Mantendo a tradição, OQuadro apresenta um disco de mais de 40 minutos, ou seja, um disco mesmo em tempos de EP. Ao longo destas 15 faixas, a banda consegue fazer com que todas as músicas sejam únicas, outra característica tradicional do grupo, com qualquer uma das músicas podendo ser transformada em singles. É uma obra que dispensa as muletas contemporâneas do “game”, e mesmo dialogando com artistas que não fazem parte da cultura hip-hop não sai do rap. Aliás, Ellen Oléria manda um flow nervoso além do exímio canto, na visceral “Kalashnikov”.
A experiência e atualidade faz com que a maestria de três MC’s com mais de 20 anos de caminhada se juntem a nomes mais novos como Davzera (um ícone nacional do rap underground) na faixa “Motor da Fome”, a sempre agressiva e potente Cronista do Morro e o conterrâneo Billyfat em “Campo Minado” e o polivalente MCDO (Afrocidade) em “Não Vai Passar Batido”, sem prejuízo para ninguém apenas ganho, para a arte e o público. E nesse sentido, temos novamente o enorme prazer em ver o trio maravilha novamente reunido em um disco, Nêgo Freeza, Rans e Jef Rodriguez, este último tendo lançado recentemente seu primeiro trabalho solo (leia aqui).
Nomes como Jorge Du Peixe, Xênia França, Vanessa Melo, Tuyo, Russo Passapusso, colaboram neste trabalho com suas características e qualidade próprias, somando no que podemos chamar de polifonia lírica: rimas, cantos e vozes. Com as produções, arranjos e programações sendo assinadas por Mangaio, Ricô Bass, RDD, Orixá Africano, Pedro Itan, Gabriel Marinho o disco apresenta sabores rítmicos dos mais diversos e diferentes que você ouvirá esse ano.
Dentro do grosso do que foi lançado esse ano no rap nacional, e certamente foi um ano de excelentes lançamentos, em direções muito diversas como tem sido nos últimos anos, certamente OQuadro se destaca. Não sabemos porém se a xenofobia que impede grande parte da mídia especializada ouvir o que é produzido na Bahia, dará conta desse disco, seguindo o jogo fácil de falar sobre quem está no hype do eixo. Porém, não é difícil constatar que esse é um dos melhores discos do ano, seja no rap ou na música brasileira de modo geral. Extamente por não se prender a estéticas padrões, Preto sem Açúcar (2021) consegue agradar a ouvidos treinados ou não.

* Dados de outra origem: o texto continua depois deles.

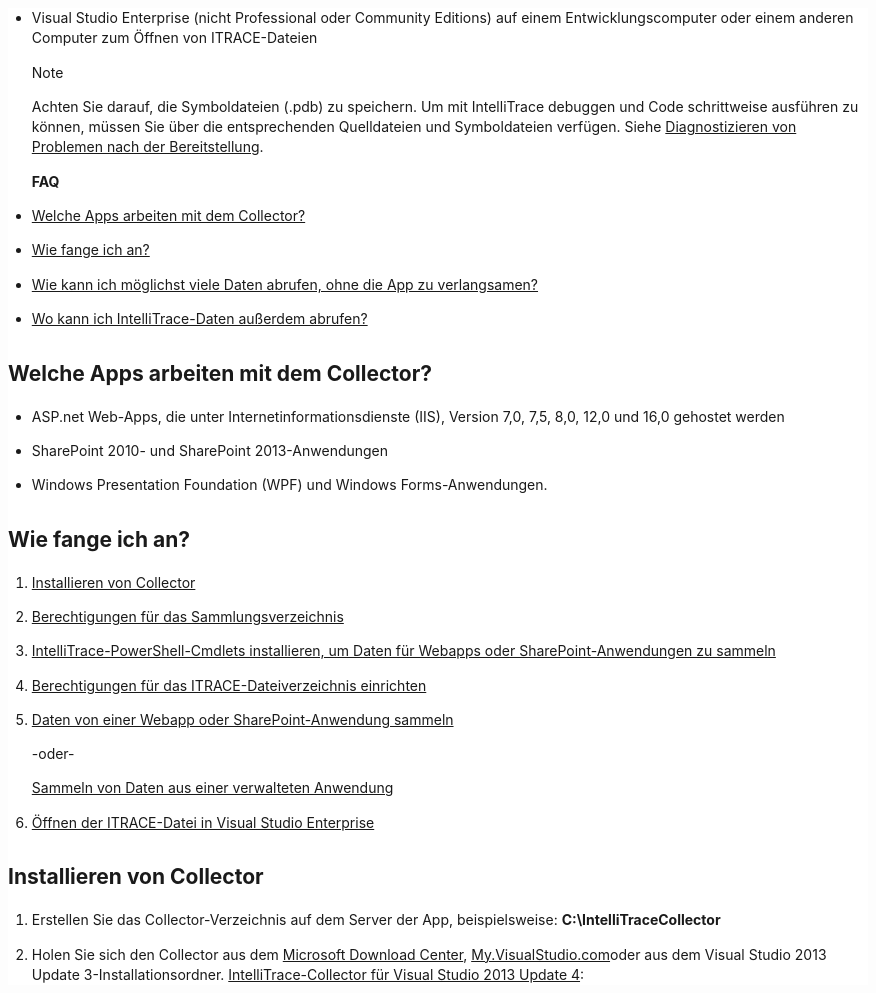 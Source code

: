- Visual Studio Enterprise (nicht Professional oder Community Editions) auf einem Entwicklungscomputer oder einem anderen Computer zum Öffnen von ITRACE-Dateien

  > [!NOTE]
  > Achten Sie darauf, die Symboldateien (.pdb) zu speichern. Um mit IntelliTrace debuggen und Code schrittweise ausführen zu können, müssen Sie über die entsprechenden Quelldateien und Symboldateien verfügen. Siehe [Diagnostizieren von Problemen nach der Bereitstellung](../debugger/diagnose-problems-after-deployment.md).

  **FAQ**

- [Welche Apps arbeiten mit dem Collector?](#WhatApps)

- [Wie fange ich an?](#GetStarted)

- [Wie kann ich möglichst viele Daten abrufen, ohne die App zu verlangsamen?](#Minimizing)

- [Wo kann ich IntelliTrace-Daten außerdem abrufen?](#WhereElse)

## <a name="WhatApps"></a> Welche Apps arbeiten mit dem Collector?

- ASP.net Web-Apps, die unter Internetinformationsdienste (IIS), Version 7,0, 7,5, 8,0, 12,0 und 16,0 gehostet werden

- SharePoint 2010- und SharePoint 2013-Anwendungen

- Windows Presentation Foundation (WPF) und Windows Forms-Anwendungen.

## <a name="GetStarted"></a> Wie fange ich an?

1. [Installieren von Collector](#BKMK_Install_the_IntelliTrace_Stand_Alone_Collector)

2. [Berechtigungen für das Sammlungsverzeichnis](#ConfigurePermissionsRunningCollector)

3. [IntelliTrace-PowerShell-Cmdlets installieren, um Daten für Webapps oder SharePoint-Anwendungen zu sammeln](#BKMK_Set_up_the_IntelliTrace_PowerShell_commandlets)

4. [Berechtigungen für das ITRACE-Dateiverzeichnis einrichten](#BKMK_Create_and_Configure_a_Log_File_Directory)

5. [Daten von einer Webapp oder SharePoint-Anwendung sammeln](#BKMK_Collect_Data_from_IIS_Application_Pools)

     -oder-

     [Sammeln von Daten aus einer verwalteten Anwendung](#BKMK_Collect_Data_from_Executables)

6. [Öffnen der ITRACE-Datei in Visual Studio Enterprise](#BKMK_View_IntelliTrace_Log_Files)

## <a name="BKMK_Install_the_IntelliTrace_Stand_Alone_Collector"></a> Installieren von Collector

1. Erstellen Sie das Collector-Verzeichnis auf dem Server der App, beispielsweise: **C:\IntelliTraceCollector**

2. Holen Sie sich den Collector aus dem [Microsoft Download Center](https://visualstudio.microsoft.com/downloads/#intellitrace-standalone-collector-for-visual-studio-2019), [My.VisualStudio.com](https://my.visualstudio.com/Downloads?q=intellitrace%20standalone%20collector%20visual%20studio%202017)oder aus dem Visual Studio 2013 Update 3-Installationsordner. [IntelliTrace-Collector für Visual Studio 2013 Update 4](https://www.microsoft.com/en-us/download/details.aspx?id=44909):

O disco abre os trabalhos com” Um Brinde a Minha Gente”, a obra avança suave falando-nos de amor preto, denunciando o genocídio da juventude negra, fazendo uma elogios e observações da vivência de quebrada, para se encontrar musicalmente com “LULULULULU” junto ao ganês DJ Sankofa e encontrar o seu encerramento em uma fala de Beatriz Ferreira. Essa viagem proposta precisa ser observada em sua riqueza conceitual afrocentrada, em ritmo e poesia.
Em seu terceiro disco, OQuadro consegue passear por sonoridades do rap, trap, trap soul, funk, influências claras da reggae music, dancehall, elementos da música eletrônica – que é preta, criando uma identidade sonora única. Entre o orgânico e o digital a banda consegue uma maestria única que não repete fórmulas, que não se prende a gêneros trabalhando sempre em favor da música.
É necessário se atentar ao excelente trabalho da guitarra de Rodrigo Dalua durante todo o disco, em especial na faixa “Asas”, sutilmente contundente. Ou ainda na cozinha formada pela dupla Orixá Africano (Bateria) e Ricô (baixo) em “Não Vai Passar Batido”, com um entrosamento fino como de resto toda a banda demonstra, mesmo com os diversos parceiros presentes. São muitos elementos que se fazem notar em cada uma das músicas, as quebradas de andamento e os arranjos de “Caça”, por exemplo. A utilização dos synths, os músicos convidados, nos remetem a necessidade de ouvir o disco com a cara colada na ficha técnica.
A riqueza desse Preto Sem Açúcar começou ontem a ecoar pela eternidade, se você quer uma obra inesgotável, aqui está uma, se você quer mais um disco do OQuadro que não pode passar batido e que não possui par no que é feito hoje no Brasil, aqui está um a mais. Saudemos Preto sem Açúcar, e tudo pelo que ele se diferencia, alimento e ideias realmente necessárias para um povo por vir!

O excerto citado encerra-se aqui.